> _DATA FOR THE TASK_:
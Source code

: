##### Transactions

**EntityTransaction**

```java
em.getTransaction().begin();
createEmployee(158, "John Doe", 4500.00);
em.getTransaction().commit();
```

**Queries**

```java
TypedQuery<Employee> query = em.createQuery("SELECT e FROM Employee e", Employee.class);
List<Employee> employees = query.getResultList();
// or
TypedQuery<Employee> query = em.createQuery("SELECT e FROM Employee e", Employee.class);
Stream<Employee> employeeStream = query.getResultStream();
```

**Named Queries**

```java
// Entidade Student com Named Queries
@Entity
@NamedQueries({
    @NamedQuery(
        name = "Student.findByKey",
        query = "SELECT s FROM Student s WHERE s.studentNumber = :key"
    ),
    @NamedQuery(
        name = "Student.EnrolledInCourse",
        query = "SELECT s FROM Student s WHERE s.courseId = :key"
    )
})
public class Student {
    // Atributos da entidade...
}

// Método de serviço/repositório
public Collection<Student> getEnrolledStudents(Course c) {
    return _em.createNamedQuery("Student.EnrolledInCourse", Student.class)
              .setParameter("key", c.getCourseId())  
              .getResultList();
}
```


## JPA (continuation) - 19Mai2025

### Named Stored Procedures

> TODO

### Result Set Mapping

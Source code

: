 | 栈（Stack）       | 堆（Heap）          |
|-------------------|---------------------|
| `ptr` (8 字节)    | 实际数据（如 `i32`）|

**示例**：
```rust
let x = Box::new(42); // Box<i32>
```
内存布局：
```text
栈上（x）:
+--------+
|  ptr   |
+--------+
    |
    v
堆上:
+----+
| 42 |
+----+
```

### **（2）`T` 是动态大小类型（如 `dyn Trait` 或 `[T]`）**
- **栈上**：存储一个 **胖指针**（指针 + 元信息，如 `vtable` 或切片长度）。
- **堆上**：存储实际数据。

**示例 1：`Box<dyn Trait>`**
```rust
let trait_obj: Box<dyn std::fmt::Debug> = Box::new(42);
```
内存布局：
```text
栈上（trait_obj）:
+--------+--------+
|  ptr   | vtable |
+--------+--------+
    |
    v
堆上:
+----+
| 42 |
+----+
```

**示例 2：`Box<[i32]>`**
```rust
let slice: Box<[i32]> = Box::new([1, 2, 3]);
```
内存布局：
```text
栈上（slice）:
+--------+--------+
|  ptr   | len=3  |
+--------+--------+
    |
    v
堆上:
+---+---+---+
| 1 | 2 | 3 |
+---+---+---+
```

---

> _WORK REQUEST_: Retype the whole listing exactly.

> _ANSWER BELOW_:
Source code

:##### Transactions

**EntityTransaction**

```java
em.getTransaction().begin();
createEmployee(158, "John Doe", 4500.00);
em.getTransaction().commit();
```

**Queries**

```java
TypedQuery<Employee> query = em.createQuery("SELECT e FROM Employee e", Employee.class);
List<Employee> employees = query.getResultList();
// or
TypedQuery<Employee> query = em.createQuery("SELECT e FROM Employee e", Employee.class);
Stream<Employee> employeeStream = query.getResultStream();
```

**Named Queries**

```java
// Entidade Student com Named Queries
@Entity
@NamedQueries({
    @NamedQuery(
        name = "Student.findByKey",
        query = "SELECT s FROM Student s WHERE s.studentNumber = :key"
    ),
    @NamedQuery(
        name = "Student.EnrolledInCourse",
        query = "SELECT s FROM Student s WHERE s.courseId = :key"
    )
})
public class Student {
    // Atributos da entidade...
}

// Método de serviço/repositório
public Collection<Student> getEnrolledStudents(Course c) {
    return _em.createNamedQuery("Student.EnrolledInCourse", Student.class)
              .setParameter("key", c.getCourseId())  
              .getResultList();
}
```


## JPA (continuation) - 19Mai2025

### Named Stored Procedures

> TODO

### Result Set Mapping

Source code

: | 栈（Stack）       | 堆（Heap）          |
|-------------------|---------------------|
| `ptr` (8 字节)    | 实际数据（如 `i32`）|

**示例**：
```rust
let x = Box::new(42); // Box<i32>
```
内存布局：
```text
栈上（x）:
+--------+
|  ptr   |
+--------+
    |
    v
堆上:
+----+
| 42 |
+----+
```

### **（2）`T` 是动态大小类型（如 `dyn Trait` 或 `[T]`）**
- **栈上**：存储一个 **胖指针**（指针 + 元信息，如 `vtable` 或切片长度）。
- **堆上**：存储实际数据。

**示例 1：`Box<dyn Trait>`**
```rust
let trait_obj: Box<dyn std::fmt::Debug> = Box::new(42);
```
内存布局：
```text
栈上（trait_obj）:
+--------+--------+
|  ptr   | vtable |
+--------+--------+
    |
    v
堆上:
+----+
| 42 |
+----+
```

**示例 2：`Box<[i32]>`**
```rust
let slice: Box<[i32]> = Box::new([1, 2, 3]);
```
内存布局：
```text
栈上（slice）:
+--------+--------+
|  ptr   | len=3  |
+--------+--------+
    |
    v
堆上:
+---+---+---+
| 1 | 2 | 3 |
+---+---+---+
```

---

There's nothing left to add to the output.